Saved data entries
*** Begin section ***

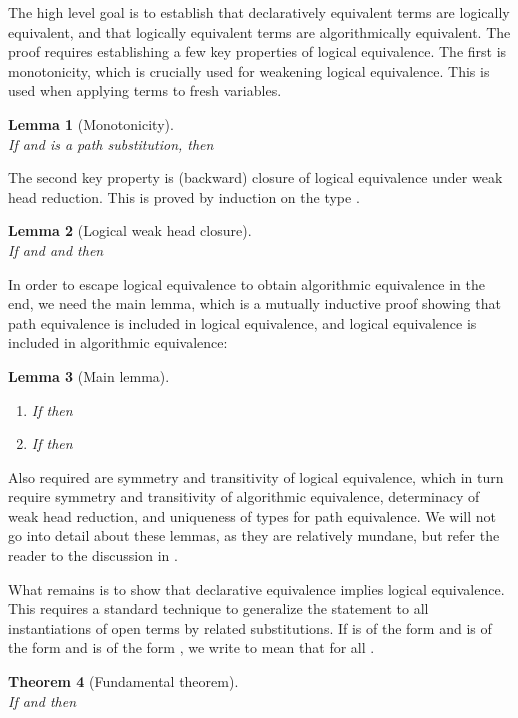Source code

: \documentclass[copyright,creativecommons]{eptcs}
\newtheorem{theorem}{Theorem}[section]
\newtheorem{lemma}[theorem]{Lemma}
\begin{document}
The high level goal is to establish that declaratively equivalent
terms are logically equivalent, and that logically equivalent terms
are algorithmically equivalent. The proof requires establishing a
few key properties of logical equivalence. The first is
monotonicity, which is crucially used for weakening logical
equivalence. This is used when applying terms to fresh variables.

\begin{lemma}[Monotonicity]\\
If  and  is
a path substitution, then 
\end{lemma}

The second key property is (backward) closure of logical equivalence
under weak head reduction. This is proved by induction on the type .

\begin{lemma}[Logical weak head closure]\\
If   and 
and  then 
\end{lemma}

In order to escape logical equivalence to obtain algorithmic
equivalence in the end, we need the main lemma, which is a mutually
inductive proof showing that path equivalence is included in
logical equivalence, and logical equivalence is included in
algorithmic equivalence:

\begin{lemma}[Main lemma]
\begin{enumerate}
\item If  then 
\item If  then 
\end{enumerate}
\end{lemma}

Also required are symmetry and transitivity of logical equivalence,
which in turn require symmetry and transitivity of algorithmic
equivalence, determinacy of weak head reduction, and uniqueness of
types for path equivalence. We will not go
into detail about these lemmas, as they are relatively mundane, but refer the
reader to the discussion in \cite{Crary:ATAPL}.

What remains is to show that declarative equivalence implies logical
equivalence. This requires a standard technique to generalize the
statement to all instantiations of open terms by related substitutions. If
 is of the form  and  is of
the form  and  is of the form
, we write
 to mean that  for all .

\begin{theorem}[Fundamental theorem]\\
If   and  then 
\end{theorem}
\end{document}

*** End section ***
*** Begin section ***

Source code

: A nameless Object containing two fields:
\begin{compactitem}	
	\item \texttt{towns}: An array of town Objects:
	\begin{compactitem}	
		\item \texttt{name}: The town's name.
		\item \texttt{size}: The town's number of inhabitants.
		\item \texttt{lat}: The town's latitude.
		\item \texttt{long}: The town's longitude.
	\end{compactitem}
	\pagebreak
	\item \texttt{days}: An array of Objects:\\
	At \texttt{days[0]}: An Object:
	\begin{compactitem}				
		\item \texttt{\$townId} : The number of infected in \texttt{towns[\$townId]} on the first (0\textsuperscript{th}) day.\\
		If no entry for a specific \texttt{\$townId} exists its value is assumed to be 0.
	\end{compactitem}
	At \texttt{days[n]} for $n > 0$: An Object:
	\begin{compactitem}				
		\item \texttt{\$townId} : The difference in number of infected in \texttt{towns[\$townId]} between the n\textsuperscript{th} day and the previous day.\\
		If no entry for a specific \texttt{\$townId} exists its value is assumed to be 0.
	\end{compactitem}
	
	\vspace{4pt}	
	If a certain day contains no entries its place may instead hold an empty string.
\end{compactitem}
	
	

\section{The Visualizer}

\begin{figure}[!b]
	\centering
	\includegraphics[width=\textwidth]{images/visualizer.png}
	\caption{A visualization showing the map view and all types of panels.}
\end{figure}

*** End section ***
*** Begin section ***

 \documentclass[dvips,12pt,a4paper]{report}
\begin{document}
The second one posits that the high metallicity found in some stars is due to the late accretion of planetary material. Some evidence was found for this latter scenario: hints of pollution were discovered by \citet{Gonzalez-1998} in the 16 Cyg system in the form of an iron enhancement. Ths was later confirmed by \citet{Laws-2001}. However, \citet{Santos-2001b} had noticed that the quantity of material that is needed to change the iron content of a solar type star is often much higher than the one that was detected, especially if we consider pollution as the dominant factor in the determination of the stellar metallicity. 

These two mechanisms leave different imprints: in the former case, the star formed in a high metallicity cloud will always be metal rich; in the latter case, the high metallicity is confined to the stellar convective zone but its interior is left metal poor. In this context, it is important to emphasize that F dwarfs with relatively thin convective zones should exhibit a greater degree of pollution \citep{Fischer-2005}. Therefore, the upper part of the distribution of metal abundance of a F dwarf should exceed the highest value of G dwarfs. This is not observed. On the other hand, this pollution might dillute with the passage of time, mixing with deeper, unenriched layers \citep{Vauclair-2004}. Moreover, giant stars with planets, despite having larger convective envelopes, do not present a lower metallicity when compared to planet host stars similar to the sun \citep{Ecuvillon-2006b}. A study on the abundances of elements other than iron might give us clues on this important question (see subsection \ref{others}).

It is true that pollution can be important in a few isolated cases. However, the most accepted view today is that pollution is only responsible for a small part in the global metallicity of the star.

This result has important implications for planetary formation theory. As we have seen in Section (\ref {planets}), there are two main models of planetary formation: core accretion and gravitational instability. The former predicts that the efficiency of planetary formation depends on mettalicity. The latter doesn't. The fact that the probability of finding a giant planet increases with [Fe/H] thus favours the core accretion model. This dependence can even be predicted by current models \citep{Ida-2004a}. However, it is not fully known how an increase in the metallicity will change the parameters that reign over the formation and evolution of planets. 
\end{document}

*** End section ***

• [EXERCISE DESCRIPTION]:
In the data above, which lines lie between the line with "The town's latitude." and the line with "for $n > 0$: An", inclusive? Print those lines exactly and nothing else.

• [EXERCISE ANSWER]:
		\item \texttt{lat}: The town's latitude.
		\item \texttt{long}: The town's longitude.
	\end{compactitem}
	\pagebreak
	\item \texttt{days}: An array of Objects:\\
	At \texttt{days[0]}: An Object:
	\begin{compactitem}				
		\item \texttt{\$townId} : The number of infected in \texttt{towns[\$townId]} on the first (0\textsuperscript{th}) day.\\
		If no entry for a specific \texttt{\$townId} exists its value is assumed to be 0.
	\end{compactitem}
	At \texttt{days[n]} for $n > 0$: An Object:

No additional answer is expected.